··· PROVIDED RECORDS
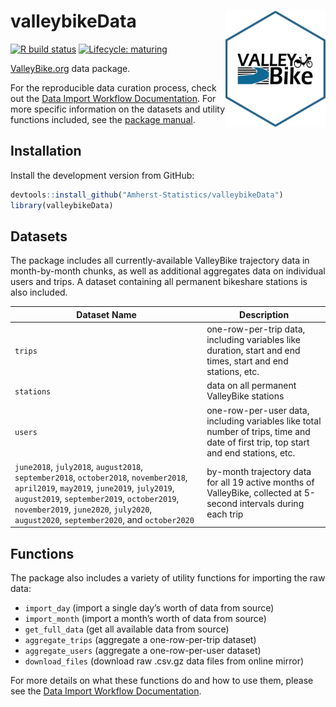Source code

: 
# valleybikeData <img src="man/figures/logo.png" title="logo created with hexSticker" width="160px" align="right"/>

<!-- badges: start -->

[![R build
status](https://github.com/Amherst-Statistics/valleybikeData/workflows/R-CMD-check/badge.svg)](https://github.com/Amherst-Statistics/valleybikeData/actions)
[![Lifecycle:
maturing](https://img.shields.io/badge/lifecycle-maturing-blue.svg)](https://www.tidyverse.org/lifecycle/#maturing)
<!-- badges: end -->

[ValleyBike.org](https://www.valleybike.org/) data package.

For the reproducible data curation process, check out the [Data Import
Workflow
Documentation](https://amherst-statistics.github.io/valleybikeData/).
For more specific information on the datasets and utility functions
included, see the [package
manual](https://github.com/Amherst-Statistics/valleybikeData/blob/master/valleybikeData_0.0.1.pdf).

## Installation

Install the development version from GitHub:

``` r
devtools::install_github("Amherst-Statistics/valleybikeData")
library(valleybikeData)
```

## Datasets

The package includes all currently-available ValleyBike trajectory data
in month-by-month chunks, as well as additional aggregates data on
individual users and trips. A dataset containing all permanent bikeshare
stations is also included.

| Dataset Name                                                                                                                                                                                                                                                                 | Description                                                                                                                          |
| ---------------------------------------------------------------------------------------------------------------------------------------------------------------------------------------------------------------------------------------------------------------------------- | ------------------------------------------------------------------------------------------------------------------------------------ |
| `trips`                                                                                                                                                                                                                                                                      | one-row-per-trip data, including variables like duration, start and end times, start and end stations, etc.                          |
| `stations`                                                                                                                                                                                                                                                                   | data on all permanent ValleyBike stations                                                                                            |
| `users`                                                                                                                                                                                                                                                                      | one-row-per-user data, including variables like total number of trips, time and date of first trip, top start and end stations, etc. |
| `june2018`, `july2018`, `august2018`, `september2018`, `october2018`, `november2018`, `april2019`, `may2019`, `june2019`, `july2019`, `august2019`, `september2019`, `october2019`, `november2019`, `june2020`, `july2020`, `august2020`, `september2020`, and `october2020` | by-month trajectory data for all 19 active months of ValleyBike, collected at 5-second intervals during each trip                    |

## Functions

The package also includes a variety of utility functions for importing
the raw data:

  - `import_day` (import a single day’s worth of data from source)
  - `import_month` (import a month’s worth of data from source)
  - `get_full_data` (get all available data from source)
  - `aggregate_trips` (aggregate a one-row-per-trip dataset)
  - `aggregate_users` (aggregate a one-row-per-user dataset)
  - `download_files` (download raw .csv.gz data files from online
    mirror)

For more details on what these functions do and how to use them, please
see the [Data Import Workflow
Documentation](https://amherst-statistics.github.io/valleybikeData/).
······
PROBLEM TO WORK ON
For the word "check", say how many lines of the listing contain it; give the number alone.

ANSWER SPACE
2